Un joli conte de Thanksgiving

Chaque dernier jeudi du mois novembre, dans la plupart des foyers américains, est célébrée la fête de Thanksgiving. Au menu, ce soir-là : l’incontournable dinde, rôtie et farcie, accompagnée de patates douces, ou de purée de pommes de terre, sans oublier la sauce canneberge, ni une énorme mystification.

Depuis fort, fort longtemps, il est, en effet, enseigné dans les écoles des USA, l’histoire fondatrice de la tradition qui sera perpétuée jusqu’à nos jours : 

En 1621, après avoir manqué de mourir de faim, les pèlerins du Mayflower furent recueillis par des Indiens qui vivaient là. Ces derniers leur transmirent leurs connaissances dans des domaines tels que la chasse, l’agronomie, la pêche, etc. Au point que les pèlerins produisirent ensuite une magnifique récolte.

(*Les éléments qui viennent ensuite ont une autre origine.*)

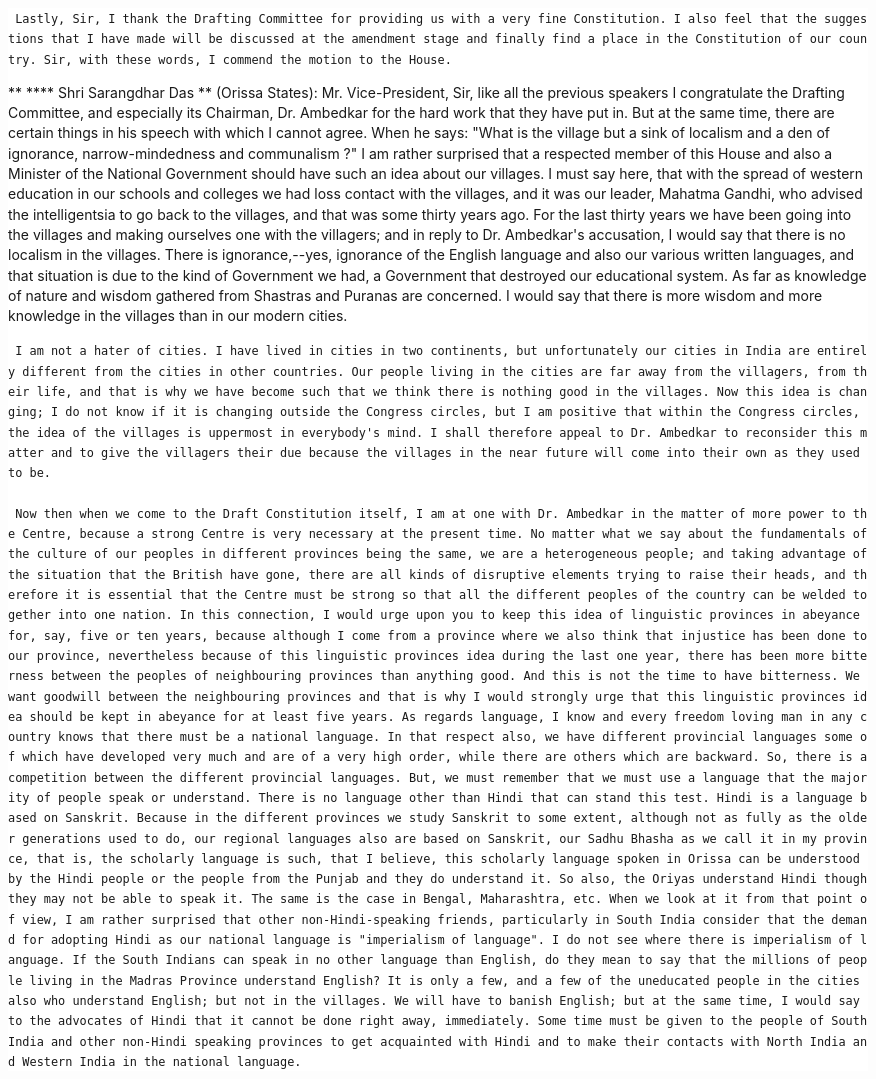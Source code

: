      Lastly, Sir, I thank the Drafting Committee for providing us with a very fine Constitution. I also feel that the suggestions that I have made will be discussed at the amendment stage and finally find a place in the Constitution of our country. Sir, with these words, I commend the motion to the House.

   ** **** Shri Sarangdhar Das ** (Orissa States): Mr. Vice-President, Sir, like all the previous speakers I congratulate the Drafting Committee, and especially its Chairman, Dr. Ambedkar for the hard work that they have put in. But at the same time, there are certain things in his speech with which I cannot agree. When he says: "What is the village but a sink of localism and a den of ignorance, narrow-mindedness and communalism ?" I am rather surprised that a respected member of this House and also a Minister of the National Government should have such an idea about our villages. I must say here, that with the spread of western education in our schools and colleges we had loss contact with the villages, and it was our leader, Mahatma Gandhi, who advised the intelligentsia to go back to the villages, and that was some thirty years ago. For the last thirty years we have been going into the villages and making ourselves one with the villagers; and in reply to Dr. Ambedkar's accusation, I would say that there is no localism in the villages. There is ignorance,--yes, ignorance of the English language and also our various written languages, and that situation is due to the kind of Government we had, a Government that destroyed our educational system. As far as knowledge of nature and wisdom gathered from Shastras and Puranas are concerned. I would say that there is more wisdom and more knowledge in the villages than in our modern cities.

     I am not a hater of cities. I have lived in cities in two continents, but unfortunately our cities in India are entirely different from the cities in other countries. Our people living in the cities are far away from the villagers, from their life, and that is why we have become such that we think there is nothing good in the villages. Now this idea is changing; I do not know if it is changing outside the Congress circles, but I am positive that within the Congress circles, the idea of the villages is uppermost in everybody's mind. I shall therefore appeal to Dr. Ambedkar to reconsider this matter and to give the villagers their due because the villages in the near future will come into their own as they used to be.

     Now then when we come to the Draft Constitution itself, I am at one with Dr. Ambedkar in the matter of more power to the Centre, because a strong Centre is very necessary at the present time. No matter what we say about the fundamentals of the culture of our peoples in different provinces being the same, we are a heterogeneous people; and taking advantage of the situation that the British have gone, there are all kinds of disruptive elements trying to raise their heads, and therefore it is essential that the Centre must be strong so that all the different peoples of the country can be welded together into one nation. In this connection, I would urge upon you to keep this idea of linguistic provinces in abeyance for, say, five or ten years, because although I come from a province where we also think that injustice has been done to our province, nevertheless because of this linguistic provinces idea during the last one year, there has been more bitterness between the peoples of neighbouring provinces than anything good. And this is not the time to have bitterness. We want goodwill between the neighbouring provinces and that is why I would strongly urge that this linguistic provinces idea should be kept in abeyance for at least five years. As regards language, I know and every freedom loving man in any country knows that there must be a national language. In that respect also, we have different provincial languages some of which have developed very much and are of a very high order, while there are others which are backward. So, there is a competition between the different provincial languages. But, we must remember that we must use a language that the majority of people speak or understand. There is no language other than Hindi that can stand this test. Hindi is a language based on Sanskrit. Because in the different provinces we study Sanskrit to some extent, although not as fully as the older generations used to do, our regional languages also are based on Sanskrit, our Sadhu Bhasha as we call it in my province, that is, the scholarly language is such, that I believe, this scholarly language spoken in Orissa can be understood by the Hindi people or the people from the Punjab and they do understand it. So also, the Oriyas understand Hindi though they may not be able to speak it. The same is the case in Bengal, Maharashtra, etc. When we look at it from that point of view, I am rather surprised that other non-Hindi-speaking friends, particularly in South India consider that the demand for adopting Hindi as our national language is "imperialism of language". I do not see where there is imperialism of language. If the South Indians can speak in no other language than English, do they mean to say that the millions of people living in the Madras Province understand English? It is only a few, and a few of the uneducated people in the cities also who understand English; but not in the villages. We will have to banish English; but at the same time, I would say to the advocates of Hindi that it cannot be done right away, immediately. Some time must be given to the people of South India and other non-Hindi speaking provinces to get acquainted with Hindi and to make their contacts with North India and Western India in the national language.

Pour remercier les Indiens, le gouverneur de la baie du Massachusetts, William Bradford, organisa une fête en leur honneur. 

Mais la réalité historique diffère légèrement de cette belle histoire.

Je me souvenais avoir lu, dans l’un des premiers numéros de la formidable revue « America », un article éclairant sur cette forme de mystification qui est toujours pratiquée aujourd’hui et – effectivement – toujours enseignée aux petits américains dans les écoles. 

Je repris donc toute ma collection de revues « America » et, m’armant de patience, je feuilletais chaque numéro, en parcourant les différents textes, tous plus passionnants les uns que les autres. Ce fut dans le numéro 4 qu’enfin je touchais au but. Il s’agissait, en fait, d’un récit de l’écrivain américain Benjamin Whitmer, intitulé « L’Histoire Interdite », que j’eus un immense plaisir à retrouver. 

Voici, ci-dessous, en guise d’illustration de mes propos, quelques lignes tirées de cet article qui compte une bonne quinzaine de pages passionnantes qui méritent d’être lues afin d’appréhender à sa juste valeur cette Amérique qui a un « long passé d’usurpation de l’identité de ses victimes pour en créer de nouvelles »… 

« En mai 1637, un marchand local fut tué. Or, personne ne savait qui l’avait tué. Les pèlerins nourrissaient quelques griefs à l’égard de la tribu des Pequots et décidèrent que c’étaient eux les responsables. Alors ils lancèrent une attaque contre leur principal village, près de la Mystic River. Sous le commandement du capitaine John Mason, ils encerclèrent le village l’incendièrent et abattirent quiconque tentait de s’en échapper. 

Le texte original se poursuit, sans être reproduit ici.